Merci pour votre initiative ! On ne se rend pas compte du danger que ça représente et, par extension, du danger lié aux réseaux « sociaux ».

Conclusion : pourquoi participer aux journées mondiales sans smartphone ?

Le « danger » que mentionne Delphine peut paraître un terme fort, pourtant il est réel. Le modèle économique sur lequel sont basés la plupart des réseaux sociaux et des applications est le suivant :

Plus les utilisateurs passent de temps sur le réseau/l’application, plus leur attention peut être attirée par de la publicité ou du contenu d’influence. Pour ainsi obtenir le plus de temps de cerveau disponible, les concepteurs de ces réseaux les ont élaboré en se basant sur des principes de neuromarketing qui cherchent à provoquer l’addiction des utilisateurs. C’est ce qu’on appelle l’économie de l’attention.

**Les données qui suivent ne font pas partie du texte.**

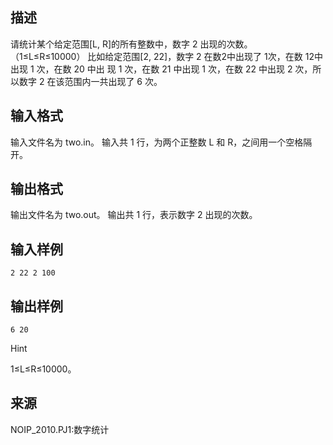 ## 描述

请统计某个给定范围[L, R]的所有整数中，数字 2 出现的次数。 （1≤L≤R≤10000） 比如给定范围[2, 22]，数字 2 在数2中出现了 1次，在数 12中出现 1 次，在数 20 中出 现 1 次，在数 21 中出现 1 次，在数 22 中出现 2 次，所以数字 2 在该范围内一共出现了 6 次。

## 输入格式

输入文件名为 two.in。 输入共 1 行，为两个正整数 L 和 R，之间用一个空格隔开。

## 输出格式

输出文件名为 two.out。 输出共 1 行，表示数字 2 出现的次数。

## 输入样例

```plaintext
2 22 2 100 
```

## 输出样例

```plaintext
6 20 
```

Hint

1≤L≤R≤10000。

## 来源

NOIP_2010.PJ1:数字统计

Si vous êtes accro à votre écran, votre téléphone, Netflix, les séries ou les réseaux sociaux, ce n’est pas un hasard. C’est parce que ces produits sont conçus pour vous rendre dépendants. Le like de Facebook, par exemple, est une récompense aléatoire, au même titre que les machines à sous des casinos. Les impacts de ce type de modèle économique sont nombreux, en voici quelques uns :

  1. Social : la filtration des relations sociales par un écran entraîne leur polarisation et donc, leur appauvrissement. Nous sommes des êtres profondément sociaux, avec des besoins de communiquer en trois dimensions, et de manière verbale, paraverbale et non-verbale. Jaron Lanier explore certaines de ces conséquences sociales, mais également politiques et philosophiques.
  2. Économique : à qui profite cette économie de l’attention ? Aux annonceurs et aux gros portefeuilles (entreprises, politiques) qui payent pour exercer leur influence sur les internautes, mais de manière beaucoup plus opaque et pernicieuse que le traditionnel média de masse qu’est la télévision (le smartphone est comme une mini-télévision que l’on a partout sur soi, tout le temps). De plus, le marché de l’économie de l’attention est détenu par 5 entreprises qui en entretiennent le monopole, les GAFAM. Le livre de Bruno Patino est une excellente entrée en matière sur l’économie de l’attention.
  3. Environnemental : digitaliser le contenu n’équivaut certainement pas à le dématérialiser, ni à le rendre plus écologique. Selon un rapport de Carbon Trust, regarder une heure de streaming équivaut à parcourir 430m en voiture, dépensant ainsi 56gCO2e. Ce chiffre donne le tournis si l’on ajoute que chaque minute, 70 000 h de films et séries sont regardées sur Netflix dans le monde (F. Bordage, Tendre vers la sobriété numérique, 2021, p.10) ! Cet excellent article de Notre Planète reprend d’autres impacts chiffrés de l’utilisation de Netflix. Les livres « L’enfer Numérique » de Guillaume Pitron et les livres de Frédéric Bordage (un jour, ils seront dans la bibliothèque, promis !) apportent un point de vue éclairant sur cette question.
  4. Psychologique : la mise en représentation constante, la création et l’entretien d’identités virtuelles, entraînent une compétition, des tendances à la comparaison et à la distorsion entre ce qui est virtuel, présenté, et ce qui est réel. Pour en savoir plus, nous vous invitons à lire les livres de Sherry Turkle (ex. Alone Together, bientôt dans la bibliothèque).
  5. Cognitif : des docteurs, scientifiques et chercheurs en neuroscience (dont le plus engagé est Michel Desmurget), lancent depuis plusieurs années des signaux d’alarme sur les effets des écrans sur le développement du cerveau chez les jeunes enfants, mais également sur les adolescents et les adultes.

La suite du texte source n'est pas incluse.